In this document we reperform some of the analysis provided in Risk Analysis of the Space Shuttle: Pre-Challenger Prediction of Failure by Siddhartha R. Dalal, Edward B. Fowlkes, Bruce Hoadley published in Journal of the American Statistical Association, Vol. 84, No. 408 (Dec., 1989), pp. 945-957 and available at http://www.jstor.org/stable/2290069.

On the fourth page of this article, they indicate that the maximum likelihood estimates of the logistic regression using only temperature are: \(\hat{\alpha}=5.085\) and \(\hat{\beta}=-0.1156\) and their asymptotic standard errors are \(s_{\hat{\alpha}}=3.052\) and \(s_{\hat{\beta}}=0.047\). The Goodness of fit indicated for this model was \(G^2=18.086\) with 21 degrees of freedom. Our goal is to reproduce the computation behind these values and the Figure 4 of this article, possibly in a nicer looking way.

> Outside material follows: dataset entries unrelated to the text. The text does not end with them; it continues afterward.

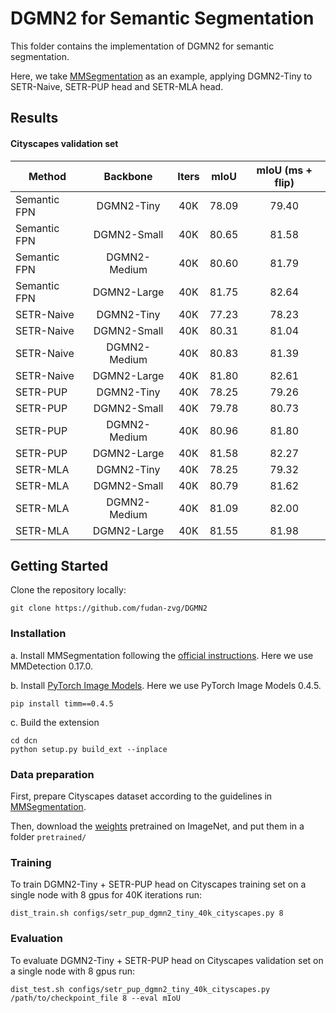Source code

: # DGMN2 for Semantic Segmentation

This folder contains the implementation of DGMN2 for semantic segmentation.

Here, we take [MMSegmentation](https://github.com/open-mmlab/mmsegmentation) as an example, applying DGMN2-Tiny to SETR-Naive, SETR-PUP head and SETR-MLA head.


## Results

#### Cityscapes validation set

| Method       |   Backbone   |  Iters  |  mIoU   | mIoU (ms + flip) |
|--------------|:------------:|:-------:|:-------:|:----------------:|
| Semantic FPN | DGMN2-Tiny   |   40K   |  78.09  |      79.40       |
| Semantic FPN | DGMN2-Small  |   40K   |  80.65  |      81.58       |
| Semantic FPN | DGMN2-Medium |   40K   |  80.60  |      81.79       |
| Semantic FPN | DGMN2-Large  |   40K   |  81.75  |      82.64       |
| SETR-Naive   | DGMN2-Tiny   |   40K   |  77.23  |      78.23       |
| SETR-Naive   | DGMN2-Small  |   40K   |  80.31  |      81.04       |
| SETR-Naive   | DGMN2-Medium |   40K   |  80.83  |      81.39       |
| SETR-Naive   | DGMN2-Large  |   40K   |  81.80  |      82.61       |
| SETR-PUP     | DGMN2-Tiny   |   40K   |  78.25  |      79.26       |
| SETR-PUP     | DGMN2-Small  |   40K   |  79.78  |      80.73       |
| SETR-PUP     | DGMN2-Medium |   40K   |  80.96  |      81.80       |
| SETR-PUP     | DGMN2-Large  |   40K   |  81.58  |      82.27       |
| SETR-MLA     | DGMN2-Tiny   |   40K   |  78.25  |      79.32       |
| SETR-MLA     | DGMN2-Small  |   40K   |  80.79  |      81.62       |
| SETR-MLA     | DGMN2-Medium |   40K   |  81.09  |      82.00       |
| SETR-MLA     | DGMN2-Large  |   40K   |  81.55  |      81.98       |


## Getting Started

Clone the repository locally:
```
git clone https://github.com/fudan-zvg/DGMN2
```


### Installation

a. Install MMSegmentation following the [official instructions](https://github.com/open-mmlab/mmsegmentation). Here we use MMDetection 0.17.0.

b. Install [PyTorch Image Models](https://github.com/rwightman/pytorch-image-models). Here we use PyTorch Image Models 0.4.5.
```
pip install timm==0.4.5
```

c. Build the extension
```
cd dcn
python setup.py build_ext --inplace
```


### Data preparation

First, prepare Cityscapes dataset according to the guidelines in [MMSegmentation](https://github.com/open-mmlab/mmsegmentation).

Then, download the [weights](https://github.com/fudan-zvg/DGMN2) pretrained on ImageNet, and put them in a folder `pretrained/`


### Training
To train DGMN2-Tiny + SETR-PUP head on Cityscapes training set on a single node with 8 gpus for 40K iterations run:

```
dist_train.sh configs/setr_pup_dgmn2_tiny_40k_cityscapes.py 8
```


### Evaluation
To evaluate DGMN2-Tiny + SETR-PUP head on Cityscapes validation set on a single node with 8 gpus run:
```
dist_test.sh configs/setr_pup_dgmn2_tiny_40k_cityscapes.py /path/to/checkpoint_file 8 --eval mIoU
```
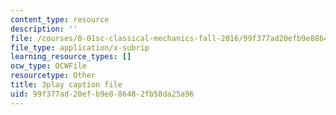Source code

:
 ```yaml
---
content_type: resource
description: ''
file: /courses/8-01sc-classical-mechanics-fall-2016/99f377ad20efb9e886482fb58da25a96_YLDRzy8Dcgo.srt
file_type: application/x-subrip
learning_resource_types: []
ocw_type: OCWFile
resourcetype: Other
title: 3play caption file
uid: 99f377ad-20ef-b9e8-8648-2fb58da25a96
---
```

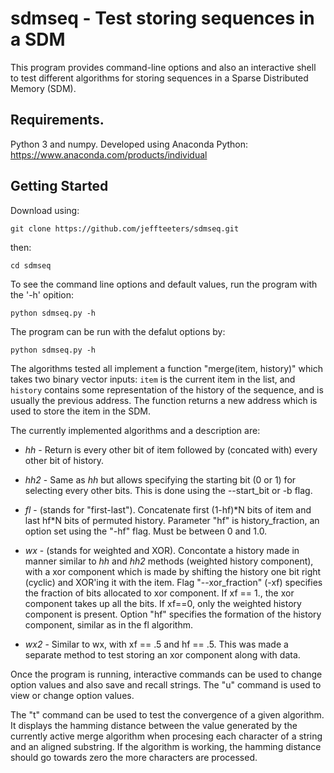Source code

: # sdmseq - Test storing sequences in a SDM

This program provides command-line options and also an interactive shell to test different
algorithms for storing sequences in a Sparse Distributed Memory (SDM).

## Requirements.

Python 3 and numpy.  Developed using Anaconda Python: https://www.anaconda.com/products/individual



## Getting Started

Download using:

```
git clone https://github.com/jeffteeters/sdmseq.git
```

then:

```
cd sdmseq
```

To see the command line options and default values, run the program with the '-h' opition:

```
python sdmseq.py -h
```

The program can be run with the defalut options by:

```
python sdmseq.py -h
```

The algorithms tested all implement a function "merge(item, history)" which takes two binary vector
inputs: `item` is the current item in the list, and `history` contains some representation of the history
of the sequence, and is usually the previous address.  The function returns a new address which is used to
store the item in the SDM.

The currently implemented algorithms and a description are:

- *hh*  - Return is every other bit of item followed by (concated with) every other bit of history.

- *hh2* - Same as *hh* but allows specifying the starting bit (0 or 1) for selecting every other
  bits.  This is done using the --start_bit or -b flag.

- *fl* - (stands for "first-last").  Concatenate first (1-hf)\*N bits of item and last hf\*N bits of permuted history.
  Parameter "hf" is history_fraction, an option set using the "-hf" flag.  Must be between 0 and 1.0.

- *wx* - (stands for weighted and XOR).  Concontate a history made in manner similar to *hh* and *hh2* methods
  (weighted history component), with a xor component which is made by shifting the history one bit right
  (cyclic) and XOR'ing it with the item.   Flag "--xor_fraction" (-xf) specifies the fraction of bits allocated to
  xor component.  If xf == 1., the xor component takes up all the bits.  If xf==0, only the weighted history component
  is present.  Option "hf" specifies the formation of the history component, similar as in the fl algorithm.

- *wx2* - Similar to wx, with xf == .5 and hf == .5.  This was made a separate method to test storing an xor component
  along with data.


Once the program is running, interactive commands can be used to change option values and also save and recall strings.
The "u" command is used to view or change option values.

The "t" command can be used to test the convergence of a given algorithm.  It displays the hamming distance between
the value generated by the currently active merge algorithm when procesing each character of a string and an
aligned substring.  If the algorithm is working, the hamming distance should go towards zero the more characters
are processed.


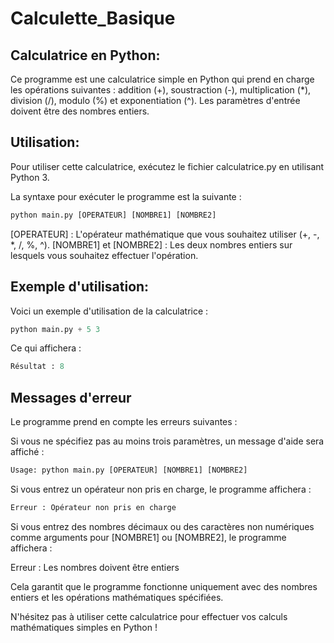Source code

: # Calculette_Basique

## Calculatrice en Python:

Ce programme est une calculatrice simple en Python qui prend en charge les opérations suivantes : addition (+), soustraction (-), multiplication (*), division (/), modulo (%) et exponentiation (^). Les paramètres d'entrée doivent être des nombres entiers.

## Utilisation:

Pour utiliser cette calculatrice, exécutez le fichier calculatrice.py en utilisant Python 3.

La syntaxe pour exécuter le programme est la suivante :

```PYTHON
python main.py [OPERATEUR] [NOMBRE1] [NOMBRE2]
```

[OPERATEUR] : L'opérateur mathématique que vous souhaitez utiliser (+, -, *, /, %, ^).
[NOMBRE1] et [NOMBRE2] : Les deux nombres entiers sur lesquels vous souhaitez effectuer l'opération.

## Exemple d'utilisation:

Voici un exemple d'utilisation de la calculatrice :

```python 
python main.py + 5 3
```

Ce qui affichera :

```python
Résultat : 8
```

## Messages d'erreur
Le programme prend en compte les erreurs suivantes :

Si vous ne spécifiez pas au moins trois paramètres, un message d'aide sera affiché :

```python
Usage: python main.py [OPERATEUR] [NOMBRE1] [NOMBRE2]
```

Si vous entrez un opérateur non pris en charge, le programme affichera :


```python
Erreur : Opérateur non pris en charge
```

Si vous entrez des nombres décimaux ou des caractères non numériques comme arguments pour [NOMBRE1] ou [NOMBRE2], le programme affichera :

Erreur : Les nombres doivent être entiers

Cela garantit que le programme fonctionne uniquement avec des nombres entiers et les opérations mathématiques spécifiées.

N'hésitez pas à utiliser cette calculatrice pour effectuer vos calculs mathématiques simples en Python !
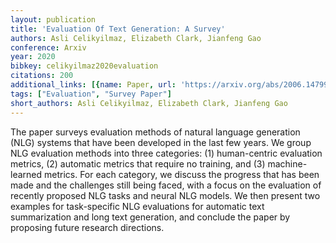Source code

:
 ```yaml
---
layout: publication
title: 'Evaluation Of Text Generation: A Survey'
authors: Asli Celikyilmaz, Elizabeth Clark, Jianfeng Gao
conference: Arxiv
year: 2020
bibkey: celikyilmaz2020evaluation
citations: 200
additional_links: [{name: Paper, url: 'https://arxiv.org/abs/2006.14799'}]
tags: ["Evaluation", "Survey Paper"]
short_authors: Asli Celikyilmaz, Elizabeth Clark, Jianfeng Gao
---
```

The paper surveys evaluation methods of natural language generation (NLG)
systems that have been developed in the last few years. We group NLG evaluation
methods into three categories: (1) human-centric evaluation metrics, (2)
automatic metrics that require no training, and (3) machine-learned metrics.
For each category, we discuss the progress that has been made and the
challenges still being faced, with a focus on the evaluation of recently
proposed NLG tasks and neural NLG models. We then present two examples for
task-specific NLG evaluations for automatic text summarization and long text
generation, and conclude the paper by proposing future research directions.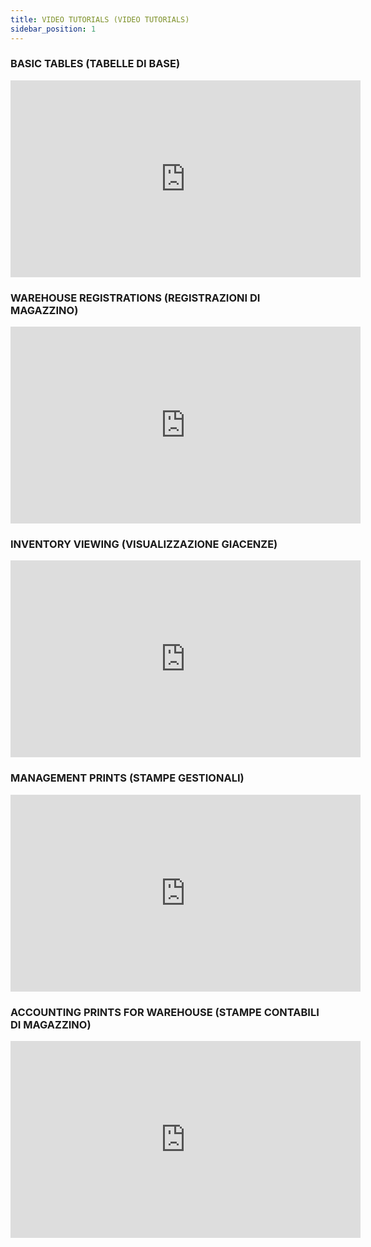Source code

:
 ```yaml
---
title: VIDEO TUTORIALS (VIDEO TUTORIALS)
sidebar_position: 1
---
```


### BASIC TABLES (TABELLE DI BASE)

<iframe width="560" height="315" src="https://www.youtube.com/embed/I0NEij2-JqA" title="YouTube video player" frameborder="0" allowfullscreen= "true"></iframe>

### WAREHOUSE REGISTRATIONS (REGISTRAZIONI DI MAGAZZINO)

<iframe width="560" height="315" src="https://www.youtube.com/embed/yKMb9J2jBSw" title="YouTube video player" frameborder="0" allowfullscreen= "true"></iframe>

### INVENTORY VIEWING (VISUALIZZAZIONE GIACENZE)

<iframe width="560" height="315" src="https://www.youtube.com/embed/_uEq-tBLn9M" title="YouTube video player" frameborder="0" allowfullscreen= "true"></iframe>

### MANAGEMENT PRINTS (STAMPE GESTIONALI)

<iframe width="560" height="315" src="https://www.youtube.com/embed/5Y3haMHOa_A" title="YouTube video player" frameborder="0" allowfullscreen= "true"></iframe>

### ACCOUNTING PRINTS FOR WAREHOUSE (STAMPE CONTABILI DI MAGAZZINO)

<iframe width="560" height="315" src="https://www.youtube.com/embed/KbtJc-II1tQ" title="YouTube video player" frameborder="0" allowfullscreen= "true"></iframe>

Technical information on the computer on which the analysis is run

We will be using the R language, trough Rstudio, using the ggplot2 library. The version of the gg2plot is version 3.3.5. The version of R is version 3.6.3.

library(ggplot2)

Loading and inspecting data

Let’s start by reading data:

data

We know from our previous experience on this data set that filtering data is a really bad idea. We will therefore process it as such.

Let’s visually inspect how temperature affects malfunction:

plot(data=data, Malfunction/Count ~ Temperature, ylim=c(0,1))

Logistic regression

Let’s assume O-rings independently fail with the same probability which solely depends on temperature. A logistic regression should allow us to estimate the influence of temperature.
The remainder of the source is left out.